• _The task_: Check every line of the data below for the string "documentclass", and copy the ones that hold it.

-------- Exercise input

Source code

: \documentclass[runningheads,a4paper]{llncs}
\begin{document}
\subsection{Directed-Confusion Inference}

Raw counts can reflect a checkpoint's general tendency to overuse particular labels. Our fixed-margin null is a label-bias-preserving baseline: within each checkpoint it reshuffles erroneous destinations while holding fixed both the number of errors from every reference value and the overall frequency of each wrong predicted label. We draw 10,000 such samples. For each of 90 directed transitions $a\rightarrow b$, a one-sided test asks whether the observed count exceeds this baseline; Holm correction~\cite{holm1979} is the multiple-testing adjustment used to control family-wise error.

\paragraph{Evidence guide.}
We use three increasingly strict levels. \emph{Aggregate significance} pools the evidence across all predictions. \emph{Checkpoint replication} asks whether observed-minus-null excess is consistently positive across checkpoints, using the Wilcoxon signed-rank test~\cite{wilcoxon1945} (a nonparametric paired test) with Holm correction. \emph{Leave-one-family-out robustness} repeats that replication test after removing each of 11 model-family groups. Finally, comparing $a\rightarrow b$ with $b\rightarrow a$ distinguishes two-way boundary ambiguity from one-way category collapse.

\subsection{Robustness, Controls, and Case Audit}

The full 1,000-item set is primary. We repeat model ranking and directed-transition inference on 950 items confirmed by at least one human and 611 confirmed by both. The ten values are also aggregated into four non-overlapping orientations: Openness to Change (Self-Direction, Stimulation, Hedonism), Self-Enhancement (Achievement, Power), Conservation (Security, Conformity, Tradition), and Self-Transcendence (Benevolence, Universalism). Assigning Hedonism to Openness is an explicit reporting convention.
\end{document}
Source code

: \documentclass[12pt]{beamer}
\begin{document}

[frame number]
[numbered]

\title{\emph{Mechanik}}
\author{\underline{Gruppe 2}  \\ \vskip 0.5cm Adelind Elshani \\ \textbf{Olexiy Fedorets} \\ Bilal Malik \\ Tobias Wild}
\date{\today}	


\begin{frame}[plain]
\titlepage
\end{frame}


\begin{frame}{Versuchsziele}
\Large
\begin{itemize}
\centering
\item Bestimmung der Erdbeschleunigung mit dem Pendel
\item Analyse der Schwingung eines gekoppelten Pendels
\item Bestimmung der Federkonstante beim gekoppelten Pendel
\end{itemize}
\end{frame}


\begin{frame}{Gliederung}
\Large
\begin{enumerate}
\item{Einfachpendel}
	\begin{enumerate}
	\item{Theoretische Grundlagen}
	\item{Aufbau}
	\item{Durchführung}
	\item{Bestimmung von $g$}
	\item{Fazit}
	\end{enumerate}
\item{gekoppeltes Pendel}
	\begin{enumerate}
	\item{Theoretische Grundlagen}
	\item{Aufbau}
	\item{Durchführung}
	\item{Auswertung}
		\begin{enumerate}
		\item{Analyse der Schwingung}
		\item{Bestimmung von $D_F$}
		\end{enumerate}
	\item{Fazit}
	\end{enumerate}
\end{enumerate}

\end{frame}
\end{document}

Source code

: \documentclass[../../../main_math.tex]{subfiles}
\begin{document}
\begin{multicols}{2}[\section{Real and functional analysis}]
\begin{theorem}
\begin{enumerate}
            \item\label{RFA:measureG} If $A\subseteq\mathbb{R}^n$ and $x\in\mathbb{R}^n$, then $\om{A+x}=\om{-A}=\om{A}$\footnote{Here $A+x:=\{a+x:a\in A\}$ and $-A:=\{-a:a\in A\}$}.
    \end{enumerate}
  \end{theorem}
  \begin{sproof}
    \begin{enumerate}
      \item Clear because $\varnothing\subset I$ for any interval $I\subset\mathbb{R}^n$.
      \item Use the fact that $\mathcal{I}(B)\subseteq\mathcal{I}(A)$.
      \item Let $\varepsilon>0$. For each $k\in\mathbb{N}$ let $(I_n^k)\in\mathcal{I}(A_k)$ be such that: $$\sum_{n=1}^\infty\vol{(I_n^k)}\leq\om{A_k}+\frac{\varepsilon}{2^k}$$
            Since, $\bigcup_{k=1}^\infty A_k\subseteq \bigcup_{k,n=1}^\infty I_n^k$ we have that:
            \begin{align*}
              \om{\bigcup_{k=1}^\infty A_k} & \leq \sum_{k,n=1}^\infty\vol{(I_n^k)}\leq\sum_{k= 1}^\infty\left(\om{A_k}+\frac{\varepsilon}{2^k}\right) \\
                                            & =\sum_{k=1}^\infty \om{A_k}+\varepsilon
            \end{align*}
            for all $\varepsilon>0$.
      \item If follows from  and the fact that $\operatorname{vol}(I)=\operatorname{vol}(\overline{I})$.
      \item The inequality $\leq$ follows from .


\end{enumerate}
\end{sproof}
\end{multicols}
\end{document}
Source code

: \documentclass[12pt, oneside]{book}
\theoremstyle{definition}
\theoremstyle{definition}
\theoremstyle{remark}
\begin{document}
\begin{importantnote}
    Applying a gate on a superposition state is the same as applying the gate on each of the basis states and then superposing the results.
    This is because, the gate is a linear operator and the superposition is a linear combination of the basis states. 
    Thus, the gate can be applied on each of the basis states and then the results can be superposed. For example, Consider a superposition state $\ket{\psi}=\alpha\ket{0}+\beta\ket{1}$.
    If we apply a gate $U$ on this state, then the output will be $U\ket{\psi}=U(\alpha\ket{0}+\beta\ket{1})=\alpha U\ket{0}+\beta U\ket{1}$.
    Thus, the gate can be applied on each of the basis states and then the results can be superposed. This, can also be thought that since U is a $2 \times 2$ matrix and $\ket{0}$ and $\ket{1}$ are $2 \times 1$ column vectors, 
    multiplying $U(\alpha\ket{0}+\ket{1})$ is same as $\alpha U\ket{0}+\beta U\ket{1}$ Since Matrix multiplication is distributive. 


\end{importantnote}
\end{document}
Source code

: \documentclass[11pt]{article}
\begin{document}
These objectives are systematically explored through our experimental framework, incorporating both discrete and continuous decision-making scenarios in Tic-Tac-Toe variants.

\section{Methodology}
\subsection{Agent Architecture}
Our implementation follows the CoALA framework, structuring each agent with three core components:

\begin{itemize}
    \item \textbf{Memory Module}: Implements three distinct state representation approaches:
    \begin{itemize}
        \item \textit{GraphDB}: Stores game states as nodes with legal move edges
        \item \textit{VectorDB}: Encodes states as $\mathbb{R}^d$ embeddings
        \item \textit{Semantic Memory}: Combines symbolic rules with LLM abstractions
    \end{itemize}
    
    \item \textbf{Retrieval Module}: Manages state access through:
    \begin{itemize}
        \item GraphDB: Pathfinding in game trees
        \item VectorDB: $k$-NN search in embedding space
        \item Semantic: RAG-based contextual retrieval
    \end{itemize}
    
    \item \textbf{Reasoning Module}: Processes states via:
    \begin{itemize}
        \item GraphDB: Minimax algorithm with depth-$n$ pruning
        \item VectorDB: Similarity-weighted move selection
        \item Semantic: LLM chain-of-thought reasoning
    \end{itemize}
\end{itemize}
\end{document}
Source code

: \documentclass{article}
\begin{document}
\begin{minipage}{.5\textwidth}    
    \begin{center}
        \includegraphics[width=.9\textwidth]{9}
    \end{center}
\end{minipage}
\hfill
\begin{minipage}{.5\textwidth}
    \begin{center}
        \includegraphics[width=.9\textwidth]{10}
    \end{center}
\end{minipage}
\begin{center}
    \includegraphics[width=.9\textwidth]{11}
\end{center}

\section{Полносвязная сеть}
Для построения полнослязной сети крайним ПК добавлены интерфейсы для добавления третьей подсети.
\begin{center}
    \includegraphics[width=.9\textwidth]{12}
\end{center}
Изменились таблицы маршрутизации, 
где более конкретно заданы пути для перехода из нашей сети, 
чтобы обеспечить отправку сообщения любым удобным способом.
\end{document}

----------------

• _Written answer_:
: \documentclass[runningheads,a4paper]{llncs}
: \documentclass[12pt]{beamer}
: \documentclass[../../../main_math.tex]{subfiles}
: \documentclass[12pt, oneside]{book}
: \documentclass[11pt]{article}
: \documentclass{article}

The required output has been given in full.